We encourage children to think like a writer: ‘why has the author used this device?’, ‘What effect does it have?’ and ‘How does it draw the reader in?’
Children have regular engaging spelling lessons which aim to build upon their phonic knowledge, teach alternative sound patterns, statutory words, common exceptions and topic based vocabulary. Each week children are explicitly taught weekly spelling patterns and receive spellings, following these patterns to practise at home. Children are actively encouraged to investigate and explore patterns and find additional spellings which fit the focus for themselves.
An essential part of a lesson is teaching the children various strategies and methods which will help them to learn spelling, such as mnemonics, learning rules, breaking into syllables, highlighting the difficult part to focus on, or the ‘look, say, cover, write, check’ approach. Please see documents below for further support on learning spellings.
At St Marys CE Primary School we believe SPAG is an essential part of the English Curriculum, ensuring all children develop the necessary skills to express themselves coherently and communicate effectively. Spelling, Punctuation and Grammar (SPAG), is taught both discreetly and, embedded within our high quality book based English units of work, thus ensuring children are continually building upon and consolidating their learning.

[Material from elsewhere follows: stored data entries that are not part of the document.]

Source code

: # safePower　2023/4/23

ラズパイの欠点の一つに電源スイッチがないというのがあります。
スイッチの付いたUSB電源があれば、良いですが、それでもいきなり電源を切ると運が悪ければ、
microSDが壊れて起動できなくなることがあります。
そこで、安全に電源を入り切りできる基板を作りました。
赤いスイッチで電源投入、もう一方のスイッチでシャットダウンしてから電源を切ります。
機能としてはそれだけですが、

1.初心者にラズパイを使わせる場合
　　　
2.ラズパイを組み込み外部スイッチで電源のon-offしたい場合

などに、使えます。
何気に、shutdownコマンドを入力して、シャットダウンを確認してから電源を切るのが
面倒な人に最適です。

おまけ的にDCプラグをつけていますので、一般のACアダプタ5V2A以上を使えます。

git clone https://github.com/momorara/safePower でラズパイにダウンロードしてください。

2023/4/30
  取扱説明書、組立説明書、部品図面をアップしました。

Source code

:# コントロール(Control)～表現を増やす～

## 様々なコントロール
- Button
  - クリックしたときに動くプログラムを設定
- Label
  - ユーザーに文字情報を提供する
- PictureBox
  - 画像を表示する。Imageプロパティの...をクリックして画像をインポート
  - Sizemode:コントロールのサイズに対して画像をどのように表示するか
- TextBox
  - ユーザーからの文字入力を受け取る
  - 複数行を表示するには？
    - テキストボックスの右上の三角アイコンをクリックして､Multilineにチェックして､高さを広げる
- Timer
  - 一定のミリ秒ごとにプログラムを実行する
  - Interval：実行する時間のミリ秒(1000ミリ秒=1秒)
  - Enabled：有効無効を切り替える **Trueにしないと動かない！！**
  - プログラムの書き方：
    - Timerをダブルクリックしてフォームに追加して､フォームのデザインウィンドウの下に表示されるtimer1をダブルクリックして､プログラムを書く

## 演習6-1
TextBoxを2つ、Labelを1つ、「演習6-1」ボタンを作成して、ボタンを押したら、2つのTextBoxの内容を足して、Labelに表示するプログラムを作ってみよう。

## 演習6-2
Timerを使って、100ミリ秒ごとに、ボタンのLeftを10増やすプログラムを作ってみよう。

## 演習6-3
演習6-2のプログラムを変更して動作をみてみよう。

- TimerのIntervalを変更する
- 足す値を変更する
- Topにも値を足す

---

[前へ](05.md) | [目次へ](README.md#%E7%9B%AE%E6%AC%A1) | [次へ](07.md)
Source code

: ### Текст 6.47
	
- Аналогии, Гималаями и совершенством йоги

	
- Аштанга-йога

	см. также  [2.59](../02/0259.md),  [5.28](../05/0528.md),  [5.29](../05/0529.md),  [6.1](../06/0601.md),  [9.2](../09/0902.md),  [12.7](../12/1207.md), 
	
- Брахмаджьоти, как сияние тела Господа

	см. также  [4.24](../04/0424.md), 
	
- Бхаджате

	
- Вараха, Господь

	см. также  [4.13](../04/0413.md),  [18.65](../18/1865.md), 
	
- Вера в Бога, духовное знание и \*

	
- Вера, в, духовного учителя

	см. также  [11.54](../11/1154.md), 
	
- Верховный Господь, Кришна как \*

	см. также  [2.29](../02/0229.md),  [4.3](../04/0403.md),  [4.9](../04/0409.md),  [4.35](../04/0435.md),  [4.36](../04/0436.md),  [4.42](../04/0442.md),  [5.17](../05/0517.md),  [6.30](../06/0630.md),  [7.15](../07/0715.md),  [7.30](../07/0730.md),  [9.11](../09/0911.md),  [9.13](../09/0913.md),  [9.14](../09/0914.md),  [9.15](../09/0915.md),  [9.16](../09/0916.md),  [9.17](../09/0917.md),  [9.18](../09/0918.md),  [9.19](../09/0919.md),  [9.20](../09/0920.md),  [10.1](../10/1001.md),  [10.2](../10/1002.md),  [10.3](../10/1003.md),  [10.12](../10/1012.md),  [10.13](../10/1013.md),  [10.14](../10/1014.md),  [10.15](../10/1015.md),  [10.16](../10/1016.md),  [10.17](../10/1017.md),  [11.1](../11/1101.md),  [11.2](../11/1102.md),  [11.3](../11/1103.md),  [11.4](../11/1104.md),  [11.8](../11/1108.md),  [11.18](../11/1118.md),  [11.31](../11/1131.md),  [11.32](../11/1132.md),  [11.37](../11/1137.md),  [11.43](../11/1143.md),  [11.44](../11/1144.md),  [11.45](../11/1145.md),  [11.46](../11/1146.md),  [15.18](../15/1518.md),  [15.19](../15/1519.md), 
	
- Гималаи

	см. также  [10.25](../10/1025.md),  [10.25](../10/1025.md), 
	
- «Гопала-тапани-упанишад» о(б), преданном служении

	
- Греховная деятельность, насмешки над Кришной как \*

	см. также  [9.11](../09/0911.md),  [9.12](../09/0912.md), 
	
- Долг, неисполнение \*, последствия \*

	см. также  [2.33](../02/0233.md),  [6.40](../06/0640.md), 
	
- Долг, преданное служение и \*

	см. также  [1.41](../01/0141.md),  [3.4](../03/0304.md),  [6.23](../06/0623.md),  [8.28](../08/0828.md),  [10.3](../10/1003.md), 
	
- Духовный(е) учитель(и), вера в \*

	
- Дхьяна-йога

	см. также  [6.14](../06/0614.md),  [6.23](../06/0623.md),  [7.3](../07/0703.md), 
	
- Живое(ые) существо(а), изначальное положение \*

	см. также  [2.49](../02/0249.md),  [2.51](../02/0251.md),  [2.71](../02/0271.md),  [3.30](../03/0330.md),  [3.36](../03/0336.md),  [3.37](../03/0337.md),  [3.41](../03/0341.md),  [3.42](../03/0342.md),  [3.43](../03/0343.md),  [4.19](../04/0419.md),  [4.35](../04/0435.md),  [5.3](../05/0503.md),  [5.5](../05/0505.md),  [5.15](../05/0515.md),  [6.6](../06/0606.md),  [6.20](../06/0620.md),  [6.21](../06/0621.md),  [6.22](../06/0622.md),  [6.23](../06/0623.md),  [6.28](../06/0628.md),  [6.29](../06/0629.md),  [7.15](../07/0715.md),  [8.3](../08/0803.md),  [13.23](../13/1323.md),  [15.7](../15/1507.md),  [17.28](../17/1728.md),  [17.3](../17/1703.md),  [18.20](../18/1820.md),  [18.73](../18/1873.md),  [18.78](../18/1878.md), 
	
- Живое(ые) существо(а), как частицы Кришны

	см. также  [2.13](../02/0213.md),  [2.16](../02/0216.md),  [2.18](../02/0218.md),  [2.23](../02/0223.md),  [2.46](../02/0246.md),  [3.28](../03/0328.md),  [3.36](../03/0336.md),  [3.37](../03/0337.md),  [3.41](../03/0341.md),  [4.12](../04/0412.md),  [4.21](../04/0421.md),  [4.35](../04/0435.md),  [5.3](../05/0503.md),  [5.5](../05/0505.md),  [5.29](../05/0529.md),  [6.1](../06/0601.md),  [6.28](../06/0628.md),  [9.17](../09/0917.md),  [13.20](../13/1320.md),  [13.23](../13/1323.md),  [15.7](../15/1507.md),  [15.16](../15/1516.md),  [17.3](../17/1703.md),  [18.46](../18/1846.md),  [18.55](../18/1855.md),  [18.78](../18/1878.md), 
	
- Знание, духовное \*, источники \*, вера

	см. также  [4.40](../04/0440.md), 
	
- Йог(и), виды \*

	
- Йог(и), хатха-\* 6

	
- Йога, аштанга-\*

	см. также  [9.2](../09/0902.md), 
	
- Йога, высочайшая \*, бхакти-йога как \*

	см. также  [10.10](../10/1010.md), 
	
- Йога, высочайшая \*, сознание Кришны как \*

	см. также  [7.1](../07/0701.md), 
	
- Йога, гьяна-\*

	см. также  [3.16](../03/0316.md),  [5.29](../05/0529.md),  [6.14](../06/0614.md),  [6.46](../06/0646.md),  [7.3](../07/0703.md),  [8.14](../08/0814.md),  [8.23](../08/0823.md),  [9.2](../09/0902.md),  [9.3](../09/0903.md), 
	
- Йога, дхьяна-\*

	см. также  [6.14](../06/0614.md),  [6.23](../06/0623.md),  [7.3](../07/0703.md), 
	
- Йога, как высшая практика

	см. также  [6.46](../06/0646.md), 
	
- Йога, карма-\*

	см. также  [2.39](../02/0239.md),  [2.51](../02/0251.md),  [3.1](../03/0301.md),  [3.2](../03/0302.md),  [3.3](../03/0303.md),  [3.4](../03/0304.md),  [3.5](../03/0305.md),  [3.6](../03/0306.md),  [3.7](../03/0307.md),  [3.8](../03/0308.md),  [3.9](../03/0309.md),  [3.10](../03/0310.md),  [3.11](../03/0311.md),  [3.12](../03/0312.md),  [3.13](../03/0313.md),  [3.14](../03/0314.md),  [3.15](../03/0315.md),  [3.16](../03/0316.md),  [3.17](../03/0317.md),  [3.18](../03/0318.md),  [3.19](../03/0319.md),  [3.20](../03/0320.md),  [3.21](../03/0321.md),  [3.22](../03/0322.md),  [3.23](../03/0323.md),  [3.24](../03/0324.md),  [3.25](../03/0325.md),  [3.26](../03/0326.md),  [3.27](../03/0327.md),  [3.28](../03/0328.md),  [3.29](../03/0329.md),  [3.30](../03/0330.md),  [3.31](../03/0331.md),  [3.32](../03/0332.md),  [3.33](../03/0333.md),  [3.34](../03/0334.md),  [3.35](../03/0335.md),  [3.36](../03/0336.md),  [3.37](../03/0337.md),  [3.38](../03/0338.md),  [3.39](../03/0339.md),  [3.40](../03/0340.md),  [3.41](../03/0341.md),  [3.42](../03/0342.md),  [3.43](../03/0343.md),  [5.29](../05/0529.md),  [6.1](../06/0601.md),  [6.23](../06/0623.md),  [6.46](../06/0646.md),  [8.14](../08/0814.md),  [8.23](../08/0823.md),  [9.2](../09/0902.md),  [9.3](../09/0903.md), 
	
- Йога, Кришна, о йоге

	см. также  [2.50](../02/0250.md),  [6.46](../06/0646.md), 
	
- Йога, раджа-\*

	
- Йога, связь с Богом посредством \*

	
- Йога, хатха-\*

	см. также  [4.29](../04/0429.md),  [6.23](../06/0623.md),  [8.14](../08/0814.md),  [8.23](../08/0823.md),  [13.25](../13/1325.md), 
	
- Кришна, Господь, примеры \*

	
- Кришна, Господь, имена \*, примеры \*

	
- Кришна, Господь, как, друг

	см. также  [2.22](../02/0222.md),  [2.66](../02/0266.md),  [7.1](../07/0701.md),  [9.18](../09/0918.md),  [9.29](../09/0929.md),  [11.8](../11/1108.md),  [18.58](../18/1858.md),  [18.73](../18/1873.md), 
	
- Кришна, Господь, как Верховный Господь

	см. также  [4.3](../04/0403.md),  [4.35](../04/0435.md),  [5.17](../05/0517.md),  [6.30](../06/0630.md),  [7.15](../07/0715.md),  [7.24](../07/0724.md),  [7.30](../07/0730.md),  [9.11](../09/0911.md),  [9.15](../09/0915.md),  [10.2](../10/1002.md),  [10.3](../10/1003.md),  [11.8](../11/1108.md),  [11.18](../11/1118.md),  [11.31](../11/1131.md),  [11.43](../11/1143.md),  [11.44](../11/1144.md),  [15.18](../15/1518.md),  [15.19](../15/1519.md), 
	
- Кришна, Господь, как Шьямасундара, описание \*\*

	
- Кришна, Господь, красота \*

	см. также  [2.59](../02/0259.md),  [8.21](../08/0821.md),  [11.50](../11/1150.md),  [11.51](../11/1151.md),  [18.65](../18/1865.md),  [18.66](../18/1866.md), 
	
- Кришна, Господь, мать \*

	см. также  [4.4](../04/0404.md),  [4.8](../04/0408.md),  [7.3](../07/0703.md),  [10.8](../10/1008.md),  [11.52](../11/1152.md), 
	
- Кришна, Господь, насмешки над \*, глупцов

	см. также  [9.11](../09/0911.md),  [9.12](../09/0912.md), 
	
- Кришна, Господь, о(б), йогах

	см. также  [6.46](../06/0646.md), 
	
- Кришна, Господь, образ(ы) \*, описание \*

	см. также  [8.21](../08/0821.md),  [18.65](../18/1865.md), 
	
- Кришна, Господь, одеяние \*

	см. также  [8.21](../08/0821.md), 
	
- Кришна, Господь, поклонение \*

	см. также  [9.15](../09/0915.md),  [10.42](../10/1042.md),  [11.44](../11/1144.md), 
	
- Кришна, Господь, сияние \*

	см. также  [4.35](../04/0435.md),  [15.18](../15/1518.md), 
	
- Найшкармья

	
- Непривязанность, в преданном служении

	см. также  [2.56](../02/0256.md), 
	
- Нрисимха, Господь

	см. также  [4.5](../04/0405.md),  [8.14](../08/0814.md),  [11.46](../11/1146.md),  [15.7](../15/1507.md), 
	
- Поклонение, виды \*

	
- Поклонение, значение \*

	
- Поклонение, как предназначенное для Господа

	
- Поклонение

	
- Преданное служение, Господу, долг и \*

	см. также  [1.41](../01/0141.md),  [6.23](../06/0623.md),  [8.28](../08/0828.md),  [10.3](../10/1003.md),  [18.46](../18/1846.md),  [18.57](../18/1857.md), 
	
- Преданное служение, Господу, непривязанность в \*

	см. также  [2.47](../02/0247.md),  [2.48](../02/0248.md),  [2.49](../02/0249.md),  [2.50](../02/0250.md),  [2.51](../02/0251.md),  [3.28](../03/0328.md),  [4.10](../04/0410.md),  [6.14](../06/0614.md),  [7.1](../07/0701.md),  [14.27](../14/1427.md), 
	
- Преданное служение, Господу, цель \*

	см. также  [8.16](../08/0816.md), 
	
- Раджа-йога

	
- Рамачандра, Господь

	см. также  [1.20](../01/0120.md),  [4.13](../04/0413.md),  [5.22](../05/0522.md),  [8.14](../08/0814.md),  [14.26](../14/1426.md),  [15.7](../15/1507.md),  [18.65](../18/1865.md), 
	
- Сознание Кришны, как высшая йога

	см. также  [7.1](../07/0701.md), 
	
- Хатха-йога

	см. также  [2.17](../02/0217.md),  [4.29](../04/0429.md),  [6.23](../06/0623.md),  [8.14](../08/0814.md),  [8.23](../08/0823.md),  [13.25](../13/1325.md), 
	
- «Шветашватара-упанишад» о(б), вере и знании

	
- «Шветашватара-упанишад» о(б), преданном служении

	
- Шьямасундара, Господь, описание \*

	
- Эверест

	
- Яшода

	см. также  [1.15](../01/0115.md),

Here is our overview of Literacy Texts, many being from Literacy Tree, which support our writing.
Spelling
At St Marys CE Primary school we follow the Herts for Learning, ESSENTIALSpelling scheme.
ESSENTIALspelling is a whole class approach to teaching spelling that enables all children to succeed and gives teachers the unique tools to make that happen. ESSENTIALspelling teaches about the words rather than learning words from a list. It looks at the word construction rather than rote learning. It teaches the children knowledge and understanding of rules and patterns that they can then apply to spelling across the curriculum. ESSENTIALspelling focusses on how spelling needs to be valued, taught, talked about, practised, applied and revisited.
The lesson structure is similar to a phonics lesson in KS1. We believe ESSENTIALspelling gives an even higher priority to spelling and helps support all children to begin to understand HOW to spell. They do this not only through spelling rules, but games and activities with a practical approach.